◆ Task brief ◆
Calculate how many lines of the data hold "return". The answer consists of that number only.

[Collected data]
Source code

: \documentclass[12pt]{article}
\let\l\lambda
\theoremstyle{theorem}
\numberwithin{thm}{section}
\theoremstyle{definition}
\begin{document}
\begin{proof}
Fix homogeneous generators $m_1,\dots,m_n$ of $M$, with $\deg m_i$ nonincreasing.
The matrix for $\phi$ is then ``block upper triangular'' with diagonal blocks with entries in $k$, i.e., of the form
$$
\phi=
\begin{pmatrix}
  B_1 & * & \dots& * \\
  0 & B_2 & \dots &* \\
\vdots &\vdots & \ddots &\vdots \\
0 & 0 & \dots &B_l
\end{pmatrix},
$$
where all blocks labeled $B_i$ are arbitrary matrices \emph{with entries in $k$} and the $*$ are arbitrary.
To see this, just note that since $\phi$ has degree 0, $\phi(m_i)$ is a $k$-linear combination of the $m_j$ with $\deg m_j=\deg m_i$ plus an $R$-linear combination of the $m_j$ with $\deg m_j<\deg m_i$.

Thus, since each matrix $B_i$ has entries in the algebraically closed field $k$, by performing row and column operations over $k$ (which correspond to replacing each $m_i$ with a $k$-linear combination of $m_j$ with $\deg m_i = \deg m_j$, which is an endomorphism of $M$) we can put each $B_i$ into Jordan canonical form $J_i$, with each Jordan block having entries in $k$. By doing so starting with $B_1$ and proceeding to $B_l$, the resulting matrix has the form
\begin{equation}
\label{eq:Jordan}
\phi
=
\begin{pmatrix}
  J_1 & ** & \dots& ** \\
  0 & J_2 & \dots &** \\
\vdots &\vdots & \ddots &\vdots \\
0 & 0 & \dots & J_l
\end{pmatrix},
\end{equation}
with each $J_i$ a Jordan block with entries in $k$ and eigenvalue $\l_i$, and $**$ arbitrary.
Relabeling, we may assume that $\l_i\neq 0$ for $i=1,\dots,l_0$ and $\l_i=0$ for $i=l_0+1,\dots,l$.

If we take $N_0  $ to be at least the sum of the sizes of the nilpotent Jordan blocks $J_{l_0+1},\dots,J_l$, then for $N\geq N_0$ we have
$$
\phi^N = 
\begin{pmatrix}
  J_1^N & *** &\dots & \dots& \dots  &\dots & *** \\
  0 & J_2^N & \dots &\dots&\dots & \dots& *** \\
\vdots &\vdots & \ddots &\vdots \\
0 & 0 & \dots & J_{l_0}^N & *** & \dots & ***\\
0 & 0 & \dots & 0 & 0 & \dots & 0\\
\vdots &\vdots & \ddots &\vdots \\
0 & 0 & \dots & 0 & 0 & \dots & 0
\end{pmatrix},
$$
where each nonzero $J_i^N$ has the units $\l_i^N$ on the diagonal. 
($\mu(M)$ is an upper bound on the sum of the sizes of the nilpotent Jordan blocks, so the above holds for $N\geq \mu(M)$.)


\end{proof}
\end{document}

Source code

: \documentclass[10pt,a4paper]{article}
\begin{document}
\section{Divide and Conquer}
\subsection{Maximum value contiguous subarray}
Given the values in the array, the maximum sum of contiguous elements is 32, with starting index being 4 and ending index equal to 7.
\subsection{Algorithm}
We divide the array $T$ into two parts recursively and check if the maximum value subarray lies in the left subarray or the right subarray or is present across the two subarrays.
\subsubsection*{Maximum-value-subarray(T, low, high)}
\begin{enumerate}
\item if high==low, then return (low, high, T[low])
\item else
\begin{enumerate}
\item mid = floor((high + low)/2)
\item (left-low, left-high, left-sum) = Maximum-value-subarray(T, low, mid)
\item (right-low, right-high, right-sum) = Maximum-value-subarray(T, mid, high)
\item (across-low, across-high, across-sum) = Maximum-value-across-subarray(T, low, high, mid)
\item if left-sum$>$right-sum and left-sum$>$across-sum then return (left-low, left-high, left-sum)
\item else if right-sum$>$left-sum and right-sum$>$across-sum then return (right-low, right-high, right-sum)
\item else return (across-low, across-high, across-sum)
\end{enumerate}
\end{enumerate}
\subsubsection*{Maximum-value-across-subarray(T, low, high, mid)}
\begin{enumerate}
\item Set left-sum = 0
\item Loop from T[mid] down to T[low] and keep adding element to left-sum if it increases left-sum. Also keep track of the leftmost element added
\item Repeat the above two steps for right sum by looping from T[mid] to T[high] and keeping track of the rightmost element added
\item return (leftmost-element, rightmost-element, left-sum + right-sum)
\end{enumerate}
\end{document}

◆ Result of this exercise ◆
5